My fiancé and I are getting married in a few months, and while I had assumed we would have a joint bank account once we got married but he has an issue with this, where do we go from here?
How we feel about money is decided by a lot of factors, like how we were raised, if our family talked openly about money and how we manage money personally. Money is one of those important issues in a relationship that manages to show gaping differences in our attitudes. It is no surprise that it is one of the primary issues that couples argue over. So now is a good time to decide on how you will financially plan for your future together.
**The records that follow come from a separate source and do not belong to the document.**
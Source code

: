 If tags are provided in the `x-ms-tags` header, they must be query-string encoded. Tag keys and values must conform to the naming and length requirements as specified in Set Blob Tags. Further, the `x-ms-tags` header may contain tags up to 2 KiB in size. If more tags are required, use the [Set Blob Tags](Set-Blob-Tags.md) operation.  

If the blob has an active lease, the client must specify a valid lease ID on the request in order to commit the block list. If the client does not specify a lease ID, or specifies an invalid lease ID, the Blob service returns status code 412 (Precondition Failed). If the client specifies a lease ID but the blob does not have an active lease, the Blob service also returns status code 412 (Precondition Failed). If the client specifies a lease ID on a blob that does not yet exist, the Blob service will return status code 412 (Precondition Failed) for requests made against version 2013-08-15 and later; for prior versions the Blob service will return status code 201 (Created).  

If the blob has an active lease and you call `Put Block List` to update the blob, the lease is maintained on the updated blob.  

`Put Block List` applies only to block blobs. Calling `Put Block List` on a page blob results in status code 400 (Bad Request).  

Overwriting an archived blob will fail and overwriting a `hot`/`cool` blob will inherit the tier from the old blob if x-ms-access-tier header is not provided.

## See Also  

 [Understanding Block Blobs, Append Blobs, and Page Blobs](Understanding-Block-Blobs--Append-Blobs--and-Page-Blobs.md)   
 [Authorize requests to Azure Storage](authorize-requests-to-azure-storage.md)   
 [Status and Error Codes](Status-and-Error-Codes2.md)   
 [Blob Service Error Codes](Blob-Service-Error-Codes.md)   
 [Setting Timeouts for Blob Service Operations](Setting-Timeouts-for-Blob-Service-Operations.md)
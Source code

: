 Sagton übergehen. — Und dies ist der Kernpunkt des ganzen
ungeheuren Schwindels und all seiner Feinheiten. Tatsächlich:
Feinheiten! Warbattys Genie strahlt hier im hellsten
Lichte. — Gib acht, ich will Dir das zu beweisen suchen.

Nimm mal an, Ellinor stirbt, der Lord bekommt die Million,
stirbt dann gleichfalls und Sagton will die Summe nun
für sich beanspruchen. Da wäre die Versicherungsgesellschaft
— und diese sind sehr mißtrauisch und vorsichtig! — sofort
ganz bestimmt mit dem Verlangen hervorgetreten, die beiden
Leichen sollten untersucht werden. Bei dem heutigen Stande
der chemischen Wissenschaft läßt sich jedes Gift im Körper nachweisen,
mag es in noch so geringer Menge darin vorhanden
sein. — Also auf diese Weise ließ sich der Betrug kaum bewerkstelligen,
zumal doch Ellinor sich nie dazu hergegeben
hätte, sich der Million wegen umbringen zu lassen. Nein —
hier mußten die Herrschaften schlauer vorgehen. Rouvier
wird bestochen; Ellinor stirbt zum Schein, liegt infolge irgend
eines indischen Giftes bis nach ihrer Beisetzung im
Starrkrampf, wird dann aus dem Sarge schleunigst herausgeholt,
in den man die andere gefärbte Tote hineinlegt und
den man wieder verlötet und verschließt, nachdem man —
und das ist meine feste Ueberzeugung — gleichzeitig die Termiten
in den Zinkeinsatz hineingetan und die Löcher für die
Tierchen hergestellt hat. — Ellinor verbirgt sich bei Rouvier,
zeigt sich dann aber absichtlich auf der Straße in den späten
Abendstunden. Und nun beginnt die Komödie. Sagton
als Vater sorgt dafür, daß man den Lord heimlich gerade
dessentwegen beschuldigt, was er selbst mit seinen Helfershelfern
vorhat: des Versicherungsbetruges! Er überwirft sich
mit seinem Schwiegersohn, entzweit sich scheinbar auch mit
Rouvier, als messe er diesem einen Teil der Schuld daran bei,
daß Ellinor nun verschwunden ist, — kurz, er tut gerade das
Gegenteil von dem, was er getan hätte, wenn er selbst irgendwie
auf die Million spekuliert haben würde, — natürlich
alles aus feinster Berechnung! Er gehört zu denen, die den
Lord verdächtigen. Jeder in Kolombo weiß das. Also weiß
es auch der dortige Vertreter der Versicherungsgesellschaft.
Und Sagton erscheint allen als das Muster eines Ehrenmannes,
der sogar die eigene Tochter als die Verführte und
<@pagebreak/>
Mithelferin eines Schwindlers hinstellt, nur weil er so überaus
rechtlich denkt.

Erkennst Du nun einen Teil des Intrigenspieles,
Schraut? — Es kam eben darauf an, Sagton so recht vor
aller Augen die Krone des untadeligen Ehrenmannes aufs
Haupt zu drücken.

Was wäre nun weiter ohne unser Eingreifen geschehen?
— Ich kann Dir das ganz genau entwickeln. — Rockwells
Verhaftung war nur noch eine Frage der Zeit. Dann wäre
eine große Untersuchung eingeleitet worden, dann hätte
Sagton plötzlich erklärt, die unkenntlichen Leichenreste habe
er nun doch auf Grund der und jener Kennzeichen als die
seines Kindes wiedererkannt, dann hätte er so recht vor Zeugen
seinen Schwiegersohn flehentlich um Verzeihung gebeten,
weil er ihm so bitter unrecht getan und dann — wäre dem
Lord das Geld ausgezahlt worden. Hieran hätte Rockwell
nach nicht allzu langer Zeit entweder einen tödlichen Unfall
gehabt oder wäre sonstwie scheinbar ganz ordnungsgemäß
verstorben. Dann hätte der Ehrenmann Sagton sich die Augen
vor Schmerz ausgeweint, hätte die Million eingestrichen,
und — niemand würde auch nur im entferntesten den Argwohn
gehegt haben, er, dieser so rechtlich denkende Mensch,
You need to understand one another’s approach to money so you can spot potential problems, compromise and move forward together. If your attitude is more business-like, viewing money more like a quid pro quo rather than a marriage, it’s not getting off to the best of starts. Marriage means being totally transparent and open in all areas, including finances; if you get into a ‘mine and yours’ mentality it will only lead to lots of petty squabbles and down the line and bigger issues.
For example, what happens if your spouse loses their job or is working in the home caring for children and not earning any money? Do they suddenly have to use ‘your’ money, feeling a lack of independence and beholding to you? What happens to the share of the bills that spouse was paying?
If you enter into this mentality under the guise of ‘fairness’ it will create automatic tension because one spouse will always value their own efforts more.
Does it mean you only contribute an equal amount and you keep the rest, if one is working overtime should your partner have to do the same? If you focus on what is ‘fair’ you will tend to do what is right for you rather than for your family. Getting married means you now have to have the other person’s back through thick and thin, through rich and poor.
If you change your attitude and you are working together on your household budget and financial goals, this builds on the new reality that you are a team, you are partners and you are in this together. It also fosters good joint habits, compared to say just dividing up the bills and keeping what’s left, it means saving and keeping a lid on spending is much easier.
Accountability when it comes to spending is important, most marriages will live on a tight budget, which means working together to try and not rack up debt, regardless of who earns more. This way you can see the big picture together and will encourage you to spend your money wisely.
There are many elements of our lives and attitudes that have to adapt when we get married and decide to share our life with the one we love; in many areas we can’t simply go on the way we did when we were single.
It’s not always an easy transition but through communication and praying for a heart that wants that selfless ‘all-in’ approach it will only strengthen your marriage and help your love (and in this case hopefully your finances!) to flourish.